What is expected: Write out, word for word, every line in the data below from the one containing "role as before;" to the one containing "halt of a computation", both of them included.

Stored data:

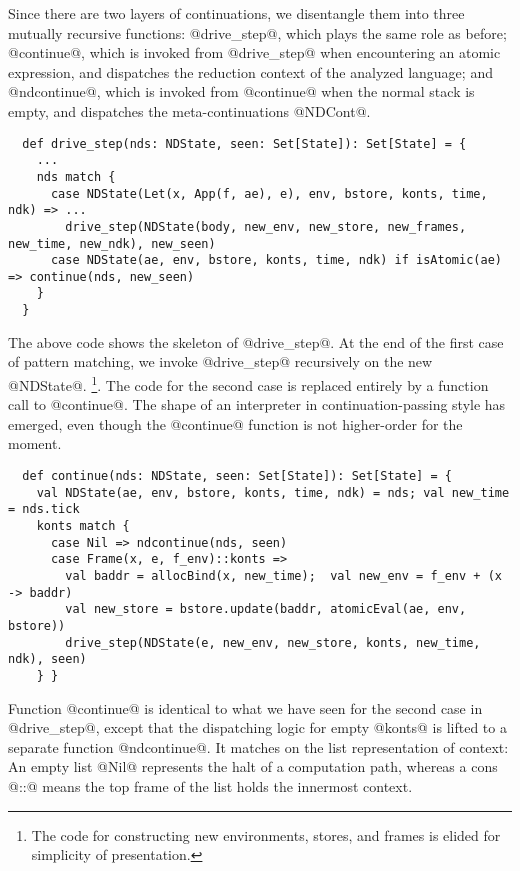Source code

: \documentclass[acmsmall, review]{acmart}\settopmatter{}
\begin{document}
Since there are two layers of continuations, we disentangle them into three mutually recursive 
functions:
@drive_step@, which plays the same role as before; 
@continue@, which is invoked from @drive_step@ when encountering an atomic expression, 
  and dispatches the reduction context of the analyzed language; and 
@ndcontinue@, which is invoked from @continue@ when the normal stack is empty,
  and dispatches the meta-continuations @NDCont@.

\begin{lstlisting}
  def drive_step(nds: NDState, seen: Set[State]): Set[State] = {
    ... 
    nds match {
      case NDState(Let(x, App(f, ae), e), env, bstore, konts, time, ndk) => ...
        drive_step(NDState(body, new_env, new_store, new_frames, new_time, new_ndk), new_seen)
      case NDState(ae, env, bstore, konts, time, ndk) if isAtomic(ae) => continue(nds, new_seen)
    }
  }
\end{lstlisting}

The above code shows the skeleton of @drive_step@.
At the end of the first case of pattern matching, we invoke @drive_step@ recursively 
on the new @NDState@.
\footnote{The code for constructing new environments, stores, and frames is elided for 
simplicity of presentation.}.
The code for the second case is replaced entirely by a function call to @continue@.
The shape of an interpreter in continuation-passing style has emerged, even though
the @continue@ function is not higher-order for the moment.

\begin{lstlisting}
  def continue(nds: NDState, seen: Set[State]): Set[State] = {
    val NDState(ae, env, bstore, konts, time, ndk) = nds; val new_time = nds.tick
    konts match {
      case Nil => ndcontinue(nds, seen)
      case Frame(x, e, f_env)::konts =>
        val baddr = allocBind(x, new_time);  val new_env = f_env + (x -> baddr)
        val new_store = bstore.update(baddr, atomicEval(ae, env, bstore))
        drive_step(NDState(e, new_env, new_store, konts, new_time, ndk), seen)
    } }
\end{lstlisting}

Function @continue@ is identical to what we have seen for the second case in @drive_step@,
except that the dispatching logic for empty @konts@ is lifted to a separate function 
@ndcontinue@.
It matches on the list representation of context: An empty list @Nil@ represents the
halt of a computation path, whereas a cons @::@ means the top frame of the list
holds the innermost context.
\end{document}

The answer:
@drive_step@, which plays the same role as before; 
@continue@, which is invoked from @drive_step@ when encountering an atomic expression, 
  and dispatches the reduction context of the analyzed language; and 
@ndcontinue@, which is invoked from @continue@ when the normal stack is empty,
  and dispatches the meta-continuations @NDCont@.

\begin{lstlisting}
  def drive_step(nds: NDState, seen: Set[State]): Set[State] = {
    ... 
    nds match {
      case NDState(Let(x, App(f, ae), e), env, bstore, konts, time, ndk) => ...
        drive_step(NDState(body, new_env, new_store, new_frames, new_time, new_ndk), new_seen)
      case NDState(ae, env, bstore, konts, time, ndk) if isAtomic(ae) => continue(nds, new_seen)
    }
  }
\end{lstlisting}

The above code shows the skeleton of @drive_step@.
At the end of the first case of pattern matching, we invoke @drive_step@ recursively 
on the new @NDState@.
\footnote{The code for constructing new environments, stores, and frames is elided for 
simplicity of presentation.}.
The code for the second case is replaced entirely by a function call to @continue@.
The shape of an interpreter in continuation-passing style has emerged, even though
the @continue@ function is not higher-order for the moment.

\begin{lstlisting}
  def continue(nds: NDState, seen: Set[State]): Set[State] = {
    val NDState(ae, env, bstore, konts, time, ndk) = nds; val new_time = nds.tick
    konts match {
      case Nil => ndcontinue(nds, seen)
      case Frame(x, e, f_env)::konts =>
        val baddr = allocBind(x, new_time);  val new_env = f_env + (x -> baddr)
        val new_store = bstore.update(baddr, atomicEval(ae, env, bstore))
        drive_step(NDState(e, new_env, new_store, konts, new_time, ndk), seen)
    } }
\end{lstlisting}

Function @continue@ is identical to what we have seen for the second case in @drive_step@,
except that the dispatching logic for empty @konts@ is lifted to a separate function 
@ndcontinue@.
It matches on the list representation of context: An empty list @Nil@ represents the
halt of a computation path, whereas a cons @::@ means the top frame of the list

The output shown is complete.